As Chipotle’s carnitas-pocalypse winds down from wild panic to a more reserved hysteria (which is pretty ridiculous considering that carnitas only stars in 6-7 percent of Chipotle’s entrees), it’s important to not only report that news, but to let you understand why.
Chipotle pulling carnitas from hundreds of locations’ menus due to ethical violations of one of their pork suppliers is a reaction akin to contaminated meat recalls at other fast food chains.
Even though Chipotle uses conventionally raised beef and chicken during shortages of ethically raised meat products, the conventional treatment of pigs raised to slaughter gives animals a significantly lower quality of life. Learning this news during a recent audit, Chipotle suspended their relationship with this (evidently, large) pork supplier and pulled the carnitas that has been below their standards for an unknown amount of time.
This isn’t crazy; this is food transparency and commitment to brand ideology.

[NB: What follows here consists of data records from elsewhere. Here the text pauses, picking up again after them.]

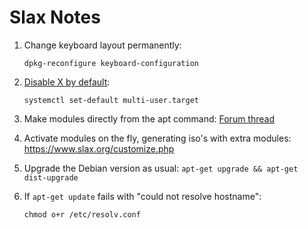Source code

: # Slax Notes

1. Change keyboard layout permanently: 

       dpkg-reconfigure keyboard-configuration
    
2. [Disable X by default](https://unix.stackexchange.com/a/264417): 

       systemctl set-default multi-user.target


3. Make modules directly from the apt command: [Forum thread](https://groups.google.com/forum/#!topic/slax-users/5dCZbzfpAjA)

4. Activate modules on the fly, generating iso's with extra modules: https://www.slax.org/customize.php

5. Upgrade the Debian version as usual: `apt-get upgrade && apt-get dist-upgrade`

6. If `apt-get update` fails with "could not resolve hostname": 

       chmod o+r /etc/resolv.conf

Chipotle has arguably been a bastion of transparency in the fast food industry, from being the first chain to openly disclose which of their ingredients contained genetically modified organisms (the ever-terrifying GMOs) to openly disclosing within affected restaurants when some of their steak or chicken is conventionally raised. With chains like Carl’s Jr. limping into the all-natural fast food market and the impending FDA enforcement of visible calorie counts, this seems more like a learning opportunity for other companies than a setback for Chipotle.
In a tangential PR move evocative of some leftover holiday spirit, Chipotle will be donating the unused pork from this shunned supplier, according to Director of Communications Chris Arnold. While it would be unfortunate to waste this substantial amount of meat, why is conventionally raised pork suitable for everyone else?
This isn’t just about major fast food chains asking us to trust their McRibs or bacon-laden burgers; average consumers are saddled with the same ethical predicament during every trip to the grocery store, assuming there’s a predicament at all:
I’ll spend five minutes choosing the “right” chicken breasts or steak, but I just glance at the price, MAYBE the flavor, before I throw bacon into my cart. I don’t spend a lot of time thinking about how the pig that contributed to my breakfast probably lived above a lagoon of defecation from itself and its hundreds of bunk mates.
Buying bacon is hard enough when I’m carrying a small amount of “I’ll start my diet next week” shame and heart disease to the checkout counter, let alone adding the fact that the bacon I bought couldn’t get through the door at a Chipotle.
But that’s just me. I’m sure you go to your Whole Foods or insert-applicable-organic-food-supermarket-here and do the right thing.
If we are in the same shopping cart, the fact that a fast food company has more compassion for pigs than we do is a little disturbing, don’t you think?